The army generally hoped to give up its positions around Leningrad and retreat to the Panther Position. For Zeitzler, the withdrawal would have released divisions urgently needed for other sectors of the Russian front. For Küchler the retreat would have reduced the army group’s land front by nearly half, provided his forces with shorter divisional sectors in a more defensible line, and created reserves—which the army group did not possess in its positions around Leningrad. Model did not question Hitler’s preoccupation with the Narva sector, and he seemed more cognizant of the potential threat posed by the Soviet fleet than Küchler. The attention
Model devoted to coastal defense and his request that Assmann forward a copy of Dönitz’s report on the importance of the Narva area to the army group suggest an appreciation of naval interests in the area. Lindemann, however, was not as sympathetic to the navy’s wishes, as evidenced by the dispute concerning Reval.

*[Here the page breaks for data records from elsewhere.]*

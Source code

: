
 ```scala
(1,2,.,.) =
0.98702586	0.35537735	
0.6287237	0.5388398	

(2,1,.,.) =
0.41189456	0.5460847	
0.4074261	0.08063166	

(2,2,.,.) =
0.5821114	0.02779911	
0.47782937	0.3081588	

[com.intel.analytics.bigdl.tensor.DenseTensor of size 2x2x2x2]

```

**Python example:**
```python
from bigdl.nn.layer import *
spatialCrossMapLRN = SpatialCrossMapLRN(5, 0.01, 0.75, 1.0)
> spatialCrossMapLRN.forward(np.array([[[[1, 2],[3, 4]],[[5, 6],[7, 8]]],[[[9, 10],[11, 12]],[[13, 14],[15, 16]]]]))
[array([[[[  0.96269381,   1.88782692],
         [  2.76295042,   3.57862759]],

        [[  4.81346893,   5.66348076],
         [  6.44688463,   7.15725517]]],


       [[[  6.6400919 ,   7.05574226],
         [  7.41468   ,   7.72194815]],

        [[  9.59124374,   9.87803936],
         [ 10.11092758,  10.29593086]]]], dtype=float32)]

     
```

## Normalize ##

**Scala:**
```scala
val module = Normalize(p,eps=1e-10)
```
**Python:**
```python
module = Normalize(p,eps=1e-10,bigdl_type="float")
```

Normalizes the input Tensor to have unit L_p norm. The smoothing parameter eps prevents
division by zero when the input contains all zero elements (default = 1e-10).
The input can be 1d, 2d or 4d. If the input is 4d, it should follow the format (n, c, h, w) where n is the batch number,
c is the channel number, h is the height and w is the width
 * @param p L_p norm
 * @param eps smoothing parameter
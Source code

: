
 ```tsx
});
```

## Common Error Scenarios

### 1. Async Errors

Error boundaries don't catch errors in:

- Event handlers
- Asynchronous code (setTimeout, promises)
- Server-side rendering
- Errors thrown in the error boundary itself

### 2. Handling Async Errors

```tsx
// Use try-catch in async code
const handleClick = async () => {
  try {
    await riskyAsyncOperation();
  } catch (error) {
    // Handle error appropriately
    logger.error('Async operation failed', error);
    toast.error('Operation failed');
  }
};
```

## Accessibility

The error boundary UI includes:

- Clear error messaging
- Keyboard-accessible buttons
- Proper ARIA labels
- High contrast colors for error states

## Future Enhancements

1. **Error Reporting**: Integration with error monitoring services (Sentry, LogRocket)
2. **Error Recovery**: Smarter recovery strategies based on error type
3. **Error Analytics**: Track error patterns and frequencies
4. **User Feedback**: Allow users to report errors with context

Hitler recognized the importance of clinging to the Leningrad area for military, diplomatic, and economic reasons, as well as for prestige. To end the siege of Leningrad voluntarily would hand the Soviets a great propaganda victory and diminish Germany’s standing among its already uneasy allies. At times Hitler appeared willing to accept Zeitzler’s advice in favor of the retreat, but he never gave the order. Falling back on arguments in consideration of Finland and the navy, Hitler insisted that the army group maintain its hold on Leningrad. Once Model’s forces were thrown back to the Narva area, Finland’s peace feelers and Dönitz’s protests strengthened Hitler’s determination to stand fast in the north.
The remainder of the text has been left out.